2. Hidup Bukan Cuma Bahagia

237 34 1
                                    

"Kamu putus sama ketua osis itu Vi?" tanya Dita heboh.
Sedangkan Via hanya menjawab dengan santai. "Iya, emang kenapa sih, bosen jugalah, " katanya.
Kini giliranku berbicara. "Tapi kamu tahukan dia itu baik banget, kenapa tiba-tiba kamu putusin, dia salah apa coba?"
"Nggak salah apa-apa. Aku itu cuma bosen, "
"Gila ya kamu," cetus Dita yang kelihatannya sedikit kecewa dengan Via.

Aku juga bingung dengan Via, padahal kak Raga, ketua osis itu hatinya baik banget, pinter, tampan pula, tapi Via malah bilang bosen. Cuma gara-gara bosen dia mutusin orang yang terkenal di sekolahan itu.
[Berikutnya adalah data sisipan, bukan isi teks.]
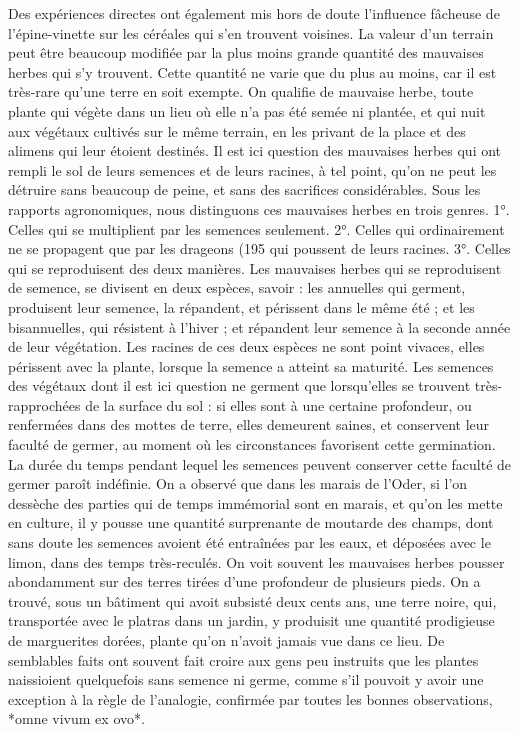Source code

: Des expériences directes ont également mis hors de doute l'influence fâcheuse de l'épine-vinette sur les céréales qui s'en trouvent voisines.
La valeur d'un terrain peut être beaucoup modifiée par la plus moins grande quantité des mauvaises herbes qui s'y trouvent. Cette quantité ne varie que du plus au moins, car il est très-rare qu'une terre en soit exempte.
On qualifie de mauvaise herbe, toute plante qui végète dans un lieu où elle n'a pas été semée ni plantée, et qui nuit aux végétaux cultivés sur le même terrain, en les privant de la place et des alimens qui leur étoient destinés. Il est ici question des mauvaises herbes qui ont rempli le sol de leurs semences et de leurs racines, à tel point, qu'on ne peut les détruire sans beaucoup de peine, et sans des sacrifices considérables.
Sous les rapports agronomiques, nous distinguons ces mauvaises herbes en trois genres. 1°. Celles qui se multiplient par les semences seulement. 2°. Celles qui ordinairement ne se propagent que par les drageons\setcounter{page}{195} (195 qui poussent de leurs racines. 3°. Celles qui se reproduisent des deux manières.
Les mauvaises herbes qui se reproduisent de semence, se divisent en deux espèces, savoir : les annuelles qui germent, produisent leur semence, la répandent, et périssent dans le même été ; et les bisannuelles, qui résistent à l'hiver ; et répandent leur semence à la seconde année de leur végétation. Les racines de ces deux espèces ne sont point vivaces, elles périssent avec la plante, lorsque la semence a atteint sa maturité.
Les semences des végétaux dont il est ici question ne germent que lorsqu'elles se trouvent très-rapprochées de la surface du sol : si elles sont à une certaine profondeur, ou renfermées dans des mottes de terre, elles demeurent saines, et conservent leur faculté de germer, au moment où les circonstances favorisent cette germination. La durée du temps pendant lequel les semences peuvent conserver cette faculté de germer paroît indéfinie. On a observé que dans les marais de l'Oder, si l'on dessèche des parties qui de temps immémorial sont en marais, et qu'on les mette en culture, il y pousse une quantité surprenante de moutarde des champs, dont sans doute les semences avoient été entraînées par les eaux, et déposées avec le\setcounter{page}{196} limon, dans des temps très-reculés. On voit souvent les mauvaises herbes pousser abondamment sur des terres tirées d'une profondeur de plusieurs pieds. On a trouvé, sous un bâtiment qui avoit subsisté deux cents ans, une terre noire, qui, transportée avec le platras dans un jardin, y produisit une quantité prodigieuse de marguerites dorées, plante qu'on n'avoit jamais vue dans ce lieu. De semblables faits ont souvent fait croire aux gens peu instruits que les plantes naissioient quelquefois sans semence ni germe, comme s'il pouvoit y avoir une exception à la règle de l'analogie, confirmée par toutes les bonnes observations, *omne vivum ex ovo*.
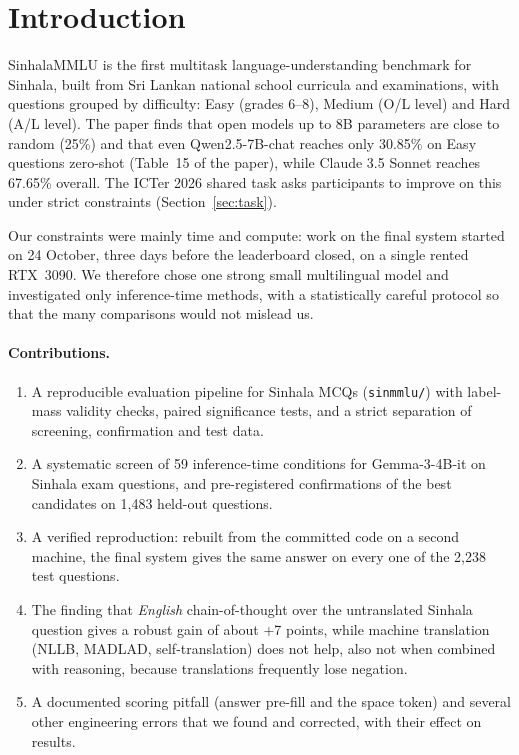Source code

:\documentclass[10pt,a4paper]{article}
\begin{document}
\tableofcontents
\newpage

\section{Introduction}
SinhalaMMLU \cite{pramodya2025} is the first multitask language-understanding benchmark for Sinhala, built from Sri
Lankan national school curricula and examinations, with questions grouped by difficulty: Easy (grades 6--8),
Medium (O/L level) and Hard (A/L level). The paper finds that open models up to 8B parameters are close to random
(25\%) and that even Qwen2.5-7B-chat reaches only 30.85\% on Easy questions zero-shot (Table~15 of the paper), while
Claude 3.5 Sonnet reaches 67.65\% overall. The ICTer 2026 shared task asks participants to improve on this under
strict constraints (Section~\ref{sec:task}).

Our constraints were mainly time and compute: work on the final system started on 24 October, three days before the
leaderboard closed, on a single rented RTX~3090. We therefore chose one strong small multilingual model and
investigated only inference-time methods, with a statistically careful protocol so that the many comparisons
would not mislead us.

\paragraph{Contributions.}
\begin{enumerate}
\item A reproducible evaluation pipeline for Sinhala MCQs (\texttt{sinmmlu/}) with label-mass validity checks,
paired significance tests, and a strict separation of screening, confirmation and test data.
\item A systematic screen of 59 inference-time conditions for Gemma-3-4B-it on Sinhala exam questions, and
pre-registered confirmations of the best candidates on 1,483 held-out questions.
\item A verified reproduction: rebuilt from the committed code on a second machine, the final system gives the same
answer on every one of the 2,238 test questions.
\item The finding that \emph{English} chain-of-thought over the untranslated Sinhala question gives a robust gain
of about +7 points, while machine translation (NLLB, MADLAD, self-translation) does not help, also not when combined
with reasoning, because translations frequently lose negation.
\item A documented scoring pitfall (answer pre-fill and the space token) and several other engineering errors
that we found and corrected, with their effect on results.
\end{enumerate}
\end{document}
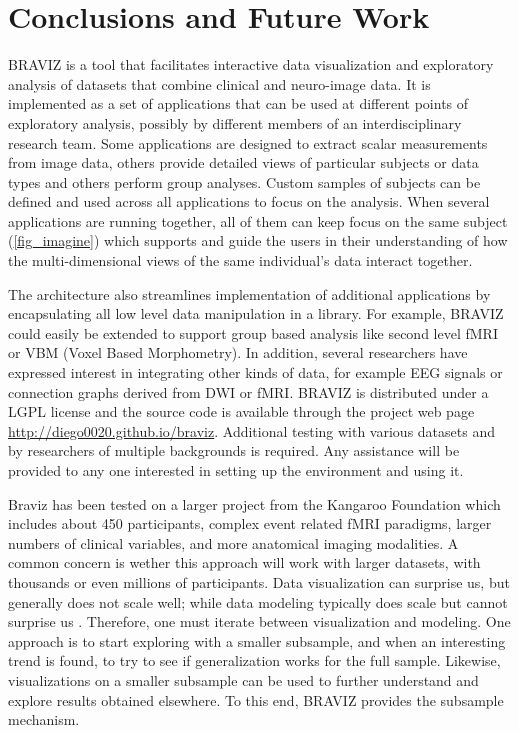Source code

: \documentclass{frontiersHLTH}
\begin{document}
\section{Conclusions and Future Work}


BRAVIZ is a tool that facilitates interactive data visualization and exploratory analysis of datasets that combine clinical and neuro-image data. It is implemented as a set of applications that can be used at different points of exploratory analysis, possibly by different members of an interdisciplinary research team. Some applications are designed to extract scalar measurements from image data, others provide detailed views of particular subjects or data types and others perform group analyses. Custom samples of subjects can be defined and used across all applications to focus on the analysis. When several applications are running together, all of them can keep focus on the same subject (\ref{fig_imagine}) which supports and guide the users in their understanding of how the multi-dimensional views of the same individual's data interact together.

The architecture also streamlines implementation of additional applications by encapsulating all low level data manipulation in a library. For example, BRAVIZ could easily be extended to support group based analysis like second level fMRI or VBM (Voxel Based Morphometry). In addition, several researchers have expressed interest in integrating other kinds of data, for example EEG signals or connection graphs \cite{rubinov_complex_2010} derived from DWI or fMRI.  BRAVIZ is distributed under a LGPL license and the source code is available through the project web page \url{http://diego0020.github.io/braviz}. Additional testing with various datasets and by researchers of multiple backgrounds is required. Any assistance will be provided to any one interested in setting up the environment and using it. 

Braviz has been tested on a larger project from the Kangaroo Foundation which includes about 450 participants, complex event related fMRI paradigms, larger numbers of clinical variables, and more anatomical imaging modalities. A common concern is wether this approach will work with larger datasets, with thousands or even millions of participants. Data visualization can surprise us, but generally does not scale well; while data modeling typically does scale but cannot surprise us \cite{grolemund_r_2016}. Therefore, one must iterate between visualization and modeling. One approach is to start exploring with a smaller subsample, and when an interesting trend is found, to try to see if generalization works for the full sample. Likewise, visualizations on a smaller subsample can be used to further understand and explore results obtained elsewhere. To this end, BRAVIZ provides the subsample mechanism.
\end{document}
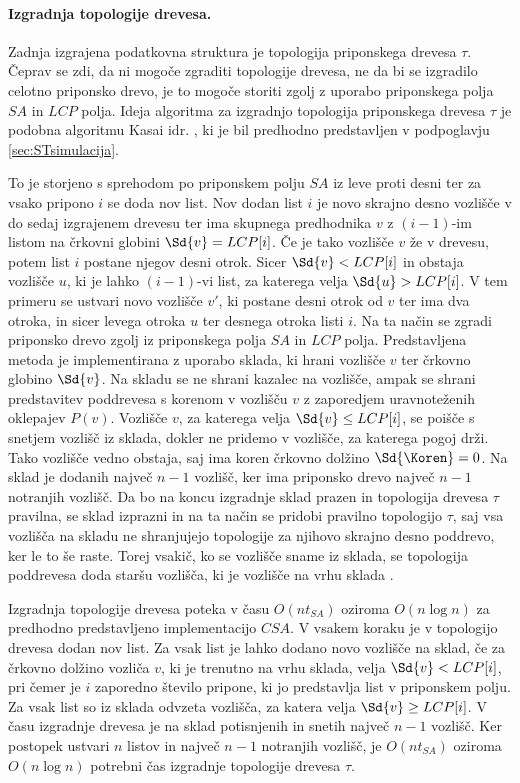 \paragraph{Izgradnja topologije drevesa.}
Zadnja izgrajena podatkovna struktura je topologija priponskega drevesa $\tau$. Čeprav se zdi, da ni mogoče zgraditi topologije drevesa, ne da bi se izgradilo celotno priponsko drevo, je to mogoče storiti zgolj z uporabo priponskega polja $SA$ in $LCP$ polja. Ideja algoritma za izgradnjo topologija priponskega drevesa $\tau$ je podobna algoritmu Kasai idr. \cite{Kasai2001}, ki je bil predhodno predstavljen v podpoglavju \ref{sec:STsimulacija}.

To je storjeno s sprehodom po priponskem polju $SA$ iz leve proti desni ter za vsako pripono $i$ se doda nov list. Nov dodan list $i$ je novo skrajno desno vozlišče v do sedaj izgrajenem drevesu ter ima skupnega predhodnika $v$ z $(i-1)$-im listom na črkovni globini $\Sd{v}=LCP[i]$. Če je tako vozlišče $v$ že v drevesu, potem list $i$ postane njegov desni otrok. Sicer $\Sd{v}<LCP[i]$ in obstaja vozlišče $u$, ki je lahko $(i-1)$-vi list, za katerega velja $\Sd{u}>LCP[i]$. V tem primeru se ustvari novo vozlišče $v'$, ki postane desni otrok od $v$ ter ima dva otroka, in sicer levega otroka $u$ ter desnega otroka listi $i$. Na ta način se zgradi priponsko drevo zgolj iz priponskega polja $SA$ in $LCP$ polja. Predstavljena metoda je implementirana z uporabo sklada, ki hrani vozlišče $v$ ter črkovno globino $\Sd{v}$. Na skladu se ne shrani kazalec na vozlišče, ampak se shrani predstavitev poddrevesa s korenom v vozlišču $v$ z zaporedjem uravnoteženih oklepajev $P(v)$. Vozlišče $v$, za katerega velja $\Sd{v}\le LCP[i]$, se poišče s snetjem vozlišč iz sklada, dokler ne pridemo v vozlišče, za katerega pogoj drži. Tako vozlišče vedno obstaja, saj ima koren črkovno dolžino $\Sd{\Koren}=0$. Na sklad je dodanih največ $n-1$ vozlišč, ker ima priponsko drevo največ $n-1$ notranjih vozlišč. Da bo na koncu izgradnje sklad prazen in topologija drevesa $\tau$ pravilna, se sklad izprazni in na ta način se pridobi pravilno topologijo $\tau$, saj vsa vozlišča na skladu ne shranjujejo topologije za njihovo skrajno desno poddrevo, ker le to še raste. Torej vsakič, ko se vozlišče sname iz sklada, se topologija poddrevesa doda staršu vozlišča, ki je vozlišče na vrhu sklada \cite{Navarro2016}.

Izgradnja topologije drevesa poteka v času $O(nt_{SA})$ oziroma $O(n\log{n})$ za predhodno predstavljeno implementacijo $CSA$. V vsakem koraku je v topologijo drevesa dodan nov list. Za vsak list je lahko dodano novo vozlišče na sklad, če za črkovno dolžino vozliča $v$, ki je trenutno na vrhu sklada, velja $\Sd{v}<LCP[i]$, pri čemer je $i$ zaporedno število pripone, ki jo predstavlja list v priponskem polju. Za vsak list so iz sklada odvzeta vozlišča, za katera velja $\Sd{v}\ge LCP[i]$. V času izgradnje drevesa je na sklad potisnjenih in snetih največ $n-1$ vozlišč. Ker postopek ustvari $n$ listov in največ $n-1$ notranjih vozlišč, je $O(nt_{SA})$ oziroma $O(n\log{n})$ potrebni čas izgradnje topologije drevesa $\tau$.

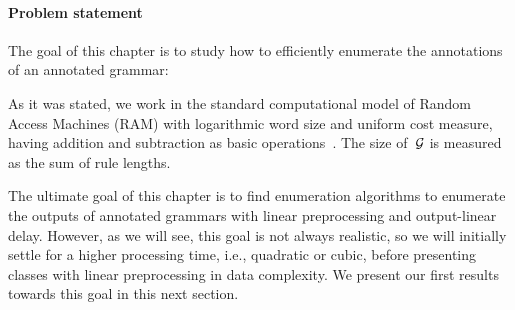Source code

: \paragraph{Problem statement} 
The goal of this chapter is to study how to efficiently enumerate the
annotations of an annotated grammar:
%
%
%
%
%
%
%
%
\smallskip

\begin{center}
\end{center}
\smallskip
As it was stated, we work in the standard computational model of Random Access Machines (RAM)
with logarithmic word size and
uniform cost measure, having addition and subtraction as basic
operations~\cite{AhoHU74}. The size of~$\mathcal{G}$ is measured as the sum of rule lengths.
%
%

The ultimate goal of this chapter is to find enumeration algorithms to enumerate
the outputs of annotated grammars
with linear preprocessing and
output-linear delay.  However, as we will see, this goal
is not always realistic, so we will initially settle for a higher
processing time, i.e., quadratic or cubic, before presenting classes with linear
preprocessing in data complexity.  We present our first results
towards this goal in this next section.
Ya memang sih tidak ada yang bisa disalahkan di sini. Karena hati memang gampang berubah ubah, dan kita nggak pernah tahu kapan hati itu berubah.

Bel masuk berbunyi, Via keluar dari kelasku dan menuju kelasnya. Sedangkan aku dan Dita langsung menyiapkan buku dan alat tulis sebelum guru datang. 

"Sastra, aku pengen ngopi nih di kedainya bang bono,"

Jadi ingat waktu pertama kali lihat si mahluk asing itu.

Sudah Satu bulan lebih aku tidak bertemu ,dimana ya dia sekarang?
Sastra, apa-apaan sih kamu.

"Malah bengong, pasti ingat sama Saka ya," ucap Dita seakan akan membaca pikiranku.
"Enggak tuh, " jawabku. Padahal sih iya.

Setelah bel pulang sekolah berbunyi, aku langsung menuju halte depan sekolah. Tak lama kemudian metro mini yang kutunggu lewat.

Biasanya aku duduk sendiri, atau dengan ibu-ibu yang pulang dari pasar. Tapi kali ini hanya ada satu tempat duduk yang kosong, dan laki-laki berbaju SMA. Dengan terpaksa aku langsung saja duduk di sebelahnya.  Waktu ku tengok:

"Sastra,"
"Saka!"
"Pasti kamu kaget ya ada aku di sini, "
Masih tanya aja, ya iyalah kaget. Orang kamunya aja ngilang satu bulan terus tiba-tiba ada di samping aku.
"Kok kamu bisa ada di sini?"tanyaku.
"Iya, soalnya aku rindu pengen ketemu kamu,"
Tenggorokanku terasa tercekat, mulutku membisu, tubuhku kaku. Ya Tuhan, ada apa ini?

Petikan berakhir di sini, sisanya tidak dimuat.